# randomizing install medium



## AlexaAlexa (Nov 20, 2017)

Hi

I am tying to revive an old lappy with FreeBSD. It is a Thinkpad t41, single core, ships with max 2 GB Ram.

Tried to install FreeBSD with ZFS, but despite a successful install, the thing would not boot again ( read somewhere that ZFS is a bit cranky in 32 bits systems ), so I went for UFS.

Found a nice tutorial on how to install FreeBSD over encrypted UFS.  

What I would like some help with, is with completely randomizing the install medium, prior to making the install. Should the lappy be lost/stolen , no one would have a clue in distiguishing data blocks from empty space.
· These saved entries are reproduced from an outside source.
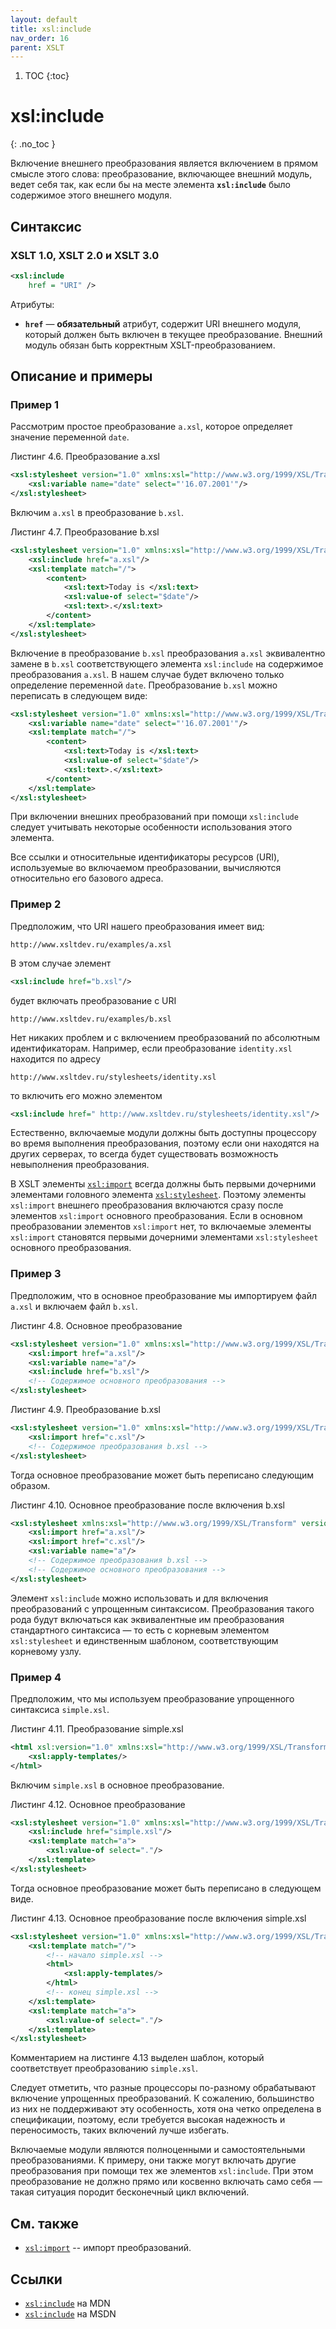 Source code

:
 ```yaml
---
layout: default
title: xsl:include
nav_order: 16
parent: XSLT
---
```


<!-- prettier-ignore-start -->
1. TOC
{:toc}

# xsl:include
{: .no_toc }
<!-- prettier-ignore-end -->

Включение внешнего преобразования является включением в прямом смысле этого слова: преобразование, включающее внешний модуль, ведет себя так, как если бы на месте элемента **`xsl:include`** было содержимое этого внешнего модуля.

## Синтаксис

### XSLT 1.0, XSLT 2.0 и XSLT 3.0

```xml
<xsl:include
    href = "URI" />
```

Атрибуты:

- **`href`** — **обязательный** атрибут, содержит URI внешнего модуля, который должен быть включен в текущее преобразование. Внешний модуль обязан быть корректным XSLT-преобразованием.

## Описание и примеры

### Пример 1

Рассмотрим простое преобразование `a.xsl`, которое определяет значение переменной `date`.

Листинг 4.6. Преобразование a.xsl

```xml
<xsl:stylesheet version="1.0" xmlns:xsl="http://www.w3.org/1999/XSL/Transform">
    <xsl:variable name="date" select="'16.07.2001'"/>
</xsl:stylesheet>
```

Включим `a.xsl` в преобразование `b.xsl`.

Листинг 4.7. Преобразование b.xsl

```xml
<xsl:stylesheet version="1.0" xmlns:xsl="http://www.w3.org/1999/XSL/Transform">
    <xsl:include href="a.xsl"/>
    <xsl:template match="/">
        <content>
            <xsl:text>Today is </xsl:text>
            <xsl:value-of select="$date"/>
            <xsl:text>.</xsl:text>
        </content>
    </xsl:template>
</xsl:stylesheet>
```

Включение в преобразование `b.xsl` преобразования `a.xsl` эквивалентно замене в `b.xsl` соответствующего элемента `xsl:include` на содержимое преобразования `a.xsl`. В нашем случае будет включено только определение переменной `date`. Преобразование `b.xsl` можно переписать в следующем виде:

```xml
<xsl:stylesheet version="1.0" xmlns:xsl="http://www.w3.org/1999/XSL/Transform">
    <xsl:variable name="date" select="'16.07.2001'"/>
    <xsl:template match="/">
        <content>
            <xsl:text>Today is </xsl:text>
            <xsl:value-of select="$date"/>
            <xsl:text>.</xsl:text>
        </content>
    </xsl:template>
</xsl:stylesheet>
```

При включении внешних преобразований при помощи `xsl:include` следует учитывать некоторые особенности использования этого элемента.

Все ссылки и относительные идентификаторы ресурсов (URI), используемые во включаемом преобразовании, вычисляются относительно его базового адреса.

### Пример 2

Предположим, что URI нашего преобразования имеет вид:

```
http://www.xsltdev.ru/examples/a.xsl
```

В этом случае элемент

```xml
<xsl:include href="b.xsl"/>
```

будет включать преобразование с URI

```
http://www.xsltdev.ru/examples/b.xsl
```

Нет никаких проблем и с включением преобразований по абсолютным идентификаторам. Например, если преобразование `identity.xsl` находится по адресу

```
http://www.xsltdev.ru/stylesheets/identity.xsl
```

то включить его можно элементом

```xml
<xsl:include href=" http://www.xsltdev.ru/stylesheets/identity.xsl"/>
```

Естественно, включаемые модули должны быть доступны процессору во время выполнения преобразования, поэтому если они находятся на других серверах, то всегда будет существовать возможность невыполнения преобразования.

В XSLT элементы [`xsl:import`](/xslt/xsl-import/) всегда должны быть первыми дочерними элементами головного элемента [`xsl:stylesheet`](/xslt/xsl-stylesheet/). Поэтому элементы `xsl:import` внешнего преобразования включаются сразу после элементов `xsl:import` основного преобразования. Если в основном преобразовании элементов `xsl:import` нет, то включаемые элементы `xsl:import` становятся первыми дочерними элементами `xsl:stylesheet` основного преобразования.

### Пример 3

Предположим, что в основное преобразование мы импортируем файл `a.xsl` и включаем файл `b.xsl`.

Листинг 4.8. Основное преобразование

```xml
<xsl:stylesheet version="1.0" xmlns:xsl="http://www.w3.org/1999/XSL/Transform">
    <xsl:import href="a.xsl"/>
    <xsl:variable name="a"/>
    <xsl:include href="b.xsl"/>
    <!-- Содержимое основного преобразования -->
</xsl:stylesheet>
```

Листинг 4.9. Преобразование b.xsl

```xml
<xsl:stylesheet version="1.0" xmlns:xsl="http://www.w3.org/1999/XSL/Transform">
    <xsl:import href="c.xsl"/>
    <!-- Содержимое преобразования b.xsl -->
</xsl:stylesheet>
```

Тогда основное преобразование может быть переписано следующим образом.

Листинг 4.10. Основное преобразование после включения b.xsl

```xml
<xsl:stylesheet xmlns:xsl="http://www.w3.org/1999/XSL/Transform" version="1.0">
    <xsl:import href="a.xsl"/>
    <xsl:import href="c.xsl"/>
    <xsl:variable name="a"/>
    <!-- Содержимое преобразования b.xsl -->
    <!-- Содержимое основного преобразования -->
</xsl:stylesheet>
```

Элемент `xsl:include` можно использовать и для включения преобразований с упрощенным синтаксисом. Преобразования такого рода будут включаться как эквивалентные им преобразования стандартного синтаксиса — то есть с корневым элементом `xsl:stylesheet` и единственным шаблоном, соответствующим корневому узлу.

### Пример 4

Предположим, что мы используем преобразование упрощенного синтаксиса `simple.xsl`.

Листинг 4.11. Преобразование simple.xsl

```xml
<html xsl:version="1.0" xmlns:xsl="http://www.w3.org/1999/XSL/Transform">
    <xsl:apply-templates/>
</html>
```

Включим `simple.xsl` в основное преобразование.

Листинг 4.12. Основное преобразование

```xml
<xsl:stylesheet version="1.0" xmlns:xsl="http://www.w3.org/1999/XSL/Transform">
    <xsl:include href="simple.xsl"/>
    <xsl:template match="a">
        <xsl:value-of select="."/>
    </xsl:template>
</xsl:stylesheet>
```

Тогда основное преобразование может быть переписано в следующем виде.

Листинг 4.13. Основное преобразование после включения simple.xsl

```xml
<xsl:stylesheet version="1.0" xmlns:xsl="http://www.w3.org/1999/XSL/Transform">
    <xsl:template match="/">
        <!-- начало simple.xsl -->
        <html>
            <xsl:apply-templates/>
        </html>
        <!-- конец simple.xsl -->
    </xsl:template>
    <xsl:template match="a">
        <xsl:value-of select="."/>
    </xsl:template>
</xsl:stylesheet>
```

Комментарием на листинге 4.13 выделен шаблон, который соответствует преобразованию `simple.xsl`.

Следует отметить, что разные процессоры по-разному обрабатывают включение упрощенных преобразований. К сожалению, большинство из них не поддерживают эту особенность, хотя она четко определена в спецификации, поэтому, если требуется высокая надежность и переносимость, таких включений лучше избегать.

Включаемые модули являются полноценными и самостоятельными преобразованиями. К примеру, они также могут включать другие преобразования при помощи тех же элементов `xsl:include`. При этом преобразование не должно прямо или косвенно включать само себя — такая ситуация породит бесконечный цикл включений.

## См. также

- [`xsl:import`](/xslt/xsl-import/) -- импорт преобразований.

## Ссылки

- [`xsl:include`](https://developer.mozilla.org/en/XSLT/include) на MDN
- [`xsl:include`](https://msdn.microsoft.com/en-us/library/ms256094.aspx) на MSDN
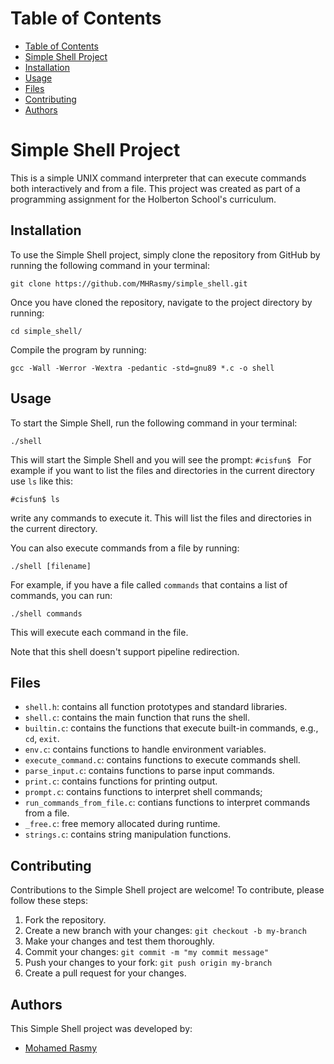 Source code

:# Table of Contents

- [Table of Contents](#table-of-contents)
- [Simple Shell Project](#simple-shell-project)
- [Installation](#installation)
- [Usage](#usage)
- [Files](#files)
- [Contributing](#contributing)
- [Authors](#authors)

# Simple Shell Project

This is a simple UNIX command interpreter that can execute commands both interactively and from a file. This project was created as part of a programming assignment for the Holberton School's curriculum.

## Installation

To use the Simple Shell project, simply clone the repository from GitHub by running the following command in your terminal:

```shell
git clone https://github.com/MHRasmy/simple_shell.git
```

Once you have cloned the repository, navigate to the project directory by running:

```shell
cd simple_shell/
```

Compile the program by running:

```shell
gcc -Wall -Werror -Wextra -pedantic -std=gnu89 *.c -o shell
```

## Usage

To start the Simple Shell, run the following command in your terminal:

```shell
./shell
```

This will start the Simple Shell and you will see the prompt: `#cisfun$ ` For example if you want to list the files and directories in the current directory use `ls` like this:

```shell
#cisfun$ ls
```

write any commands to execute it. 
This will list the files and directories in the current directory.

You can also execute commands from a file by running:

```shell
./shell [filename]
```

For example, if you have a file called `commands` that contains a list of commands, you can run:

```shell
./shell commands
```

This will execute each command in the file.

Note that this shell doesn't support pipeline redirection.

## Files

- `shell.h`: contains all function prototypes and standard libraries.
- `shell.c`: contains the main function that runs the shell.
- `builtin.c`: contains the functions that execute built-in commands, e.g., `cd`, `exit`.
- `env.c`: contains functions to handle environment variables.
- `execute_command.c`: contains functions to execute commands shell.
- `parse_input.c`: contains functions to parse input commands.
- `print.c`: contains functions for printing output.
- `prompt.c`: contains functions to interpret shell commands;
- `run_commands_from_file.c`: contians functions to interpret commands from a file.
- `_free.c`: free memory allocated during runtime.
- `strings.c`: contains string manipulation functions.

## Contributing

Contributions to the Simple Shell project are welcome! To contribute, please follow these steps:

1. Fork the repository.
2. Create a new branch with your changes: `git checkout -b my-branch`
3. Make your changes and test them thoroughly.
4. Commit your changes: `git commit -m "my commit message"`
5. Push your changes to your fork: `git push origin my-branch`
6. Create a pull request for your changes.

## Authors

This Simple Shell project was developed by:

- [Mohamed Rasmy](https://github.com/MHRasmy)

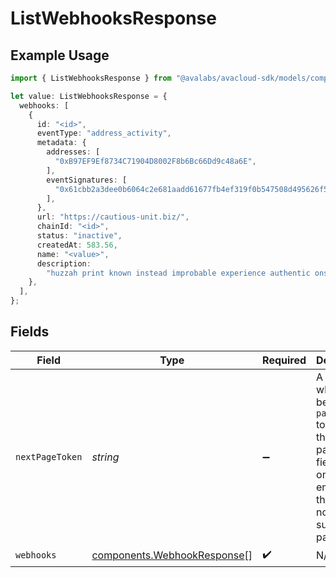 # ListWebhooksResponse

## Example Usage

```typescript
import { ListWebhooksResponse } from "@avalabs/avacloud-sdk/models/components";

let value: ListWebhooksResponse = {
  webhooks: [
    {
      id: "<id>",
      eventType: "address_activity",
      metadata: {
        addresses: [
          "0xB97EF9Ef8734C71904D8002F8b6Bc66Dd9c48a6E",
        ],
        eventSignatures: [
          "0x61cbb2a3dee0b6064c2e681aadd61677fb4ef319f0b547508d495626f5a62f64",
        ],
      },
      url: "https://cautious-unit.biz/",
      chainId: "<id>",
      status: "inactive",
      createdAt: 583.56,
      name: "<value>",
      description:
        "huzzah print known instead improbable experience authentic onset",
    },
  ],
};
```

## Fields

| Field                                                                                                                                  | Type                                                                                                                                   | Required                                                                                                                               | Description                                                                                                                            |
| -------------------------------------------------------------------------------------------------------------------------------------- | -------------------------------------------------------------------------------------------------------------------------------------- | -------------------------------------------------------------------------------------------------------------------------------------- | -------------------------------------------------------------------------------------------------------------------------------------- |
| `nextPageToken`                                                                                                                        | *string*                                                                                                                               | :heavy_minus_sign:                                                                                                                     | A token, which can be sent as `pageToken` to retrieve the next page. If this field is omitted or empty, there are no subsequent pages. |
| `webhooks`                                                                                                                             | [components.WebhookResponse](../../models/components/webhookresponse.md)[]                                                             | :heavy_check_mark:                                                                                                                     | N/A                                                                                                                                    | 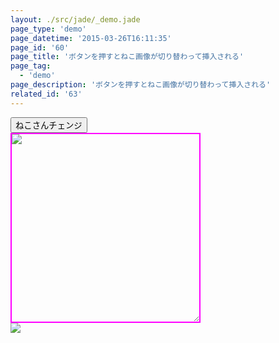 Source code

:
 ```yaml
---
layout: ./src/jade/_demo.jade
page_type: 'demo'
page_datetime: '2015-03-26T16:11:35'
page_id: '60'
page_title: 'ボタンを押すとねこ画像が切り替わって挿入される'
page_tag:
  - 'demo'
page_description: 'ボタンを押すとねこ画像が切り替わって挿入される'
related_id: '63'
---
```

<style>
.wrap{
  position: relative;
  width: 300px;
  height: 300px;
}

.inner{
  position: absolute;
  top: 0;
  right: 0;
  bottom: 0;
  left: 0;
  margin: auto;

  width: 100px;
  height: 100px;
}

/* for Debug */
.wrap{
  border: 2px solid magenta;
  resize: both;
  overflow: hidden;
}

.inner{
  border: 2px solid navy;
  background-color: skyblue;
  overflow:hidden;
  resize:both;
}
</style>

<div>
    <button id="js-changeKitten">ねこさんチェンジ</button>
</div>

<div class="wrap">
    <img id="js-kitten" src="https://placekitten.com/g/300/500">
</div>

<div class="preview">
    <img id="js-preview" src="https://placekitten.com/g/300/500">
</div>

<script>
(function(){
    var change = document.querySelectorAll('#js-changeKitten')[0];
    var kitten = document.querySelectorAll('#js-kitten')[0];
    var preview = document.querySelectorAll('#js-preview')[0];
    var kittenPath = '';

    var makeRandumNum = function(){
        var num = Math.floor(Math.random() * 10);
        if(num <= 1){
            return '200';
        } else {
            return num+'00';
        }
    };

    var makeKittenImage = function(){
        var path = 'https://placekitten.com/g/';
        var num1 = makeRandumNum();
        var num2 = makeRandumNum();

        if(num1 == 200 && num2 == 200){
            num1 = "500"
            num2 = "700"
        }

        kittenPath = path+num1+'/'+num2;
        return;
    };

    change.addEventListener('click', function(){
        makeKittenImage();
        kitten.setAttribute('src', kittenPath);
        preview.setAttribute('src', kittenPath);
    }, false);
})();
</script>
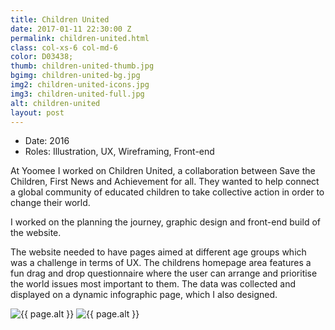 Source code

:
 ```yaml
---
title: Children United
date: 2017-01-11 22:30:00 Z
permalink: children-united.html
class: col-xs-6 col-md-6
color: D03438;
thumb: children-united-thumb.jpg
bgimg: children-united-bg.jpg
img2: children-united-icons.jpg
img3: children-united-full.jpg
alt: children-united
layout: post
---
```


<ul class="list-tools" style="color:#{{ page.color }}">
  <li>Date: 2016</li>
  <li>Roles: Illustration, UX, Wireframing, Front-end</li>
</ul>

<p class="lead">At Yoomee I worked on Children United, a collaboration between Save the Children,
   First News and Achievement for all. They wanted to help connect a global community of educated
   children to take collective action in order to change their world.
   <p> I worked on the planning the journey, graphic design and front-end build of the website.</p>
    <p>The website needed to have pages aimed at different age groups which was a challenge in terms of UX.
    The childrens homepage area features a fun drag and drop questionnaire where the user can arrange and prioritise
      the world issues most important to them. The data was collected and displayed on a dynamic infographic
      page, which I also designed.
    </p>

<img src="{{ site.baseurl }}/img/portfolio/{{ page.img2 }}" class="post-image--1" alt="{{ page.alt }}">

<img src="{{ site.baseurl }}/img/portfolio/{{ page.img3 }}" class="post-image--1" alt="{{ page.alt }}">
things like `dd if=/dev/(u)random of=/dev/ata0` are hoplessly slow,

How do I use the OpenSSL to speed this up ...???

this, 

`openssl enc -aes-256-ctr -pass pass:"$(dd if=/dev/urandom bs=128 count=1 2>/dev/null | base32)" -nosalt < /dev/zero | dd of=/dev/ata0`

doesn't work...


Best regards,

Alex


----------



## SirDice (Nov 20, 2017)

The howto section is not for asking how to do things. Thread moved.


----------



## AlexaAlexa (Nov 20, 2017)

Hi SirDice, i stand corrected, yet, not convinced...


SirDice said:


> The *howto* section is not for asking *how to* do things. Thread moved.



which, ( if not the howto section ) should i use to ask how to do things ??

Best regards

Alex


----------



## SirDice (Nov 20, 2017)

Select the right forum for new threads


----------



## AlexaAlexa (Nov 24, 2017)

...bump...  nobody knows ?


----------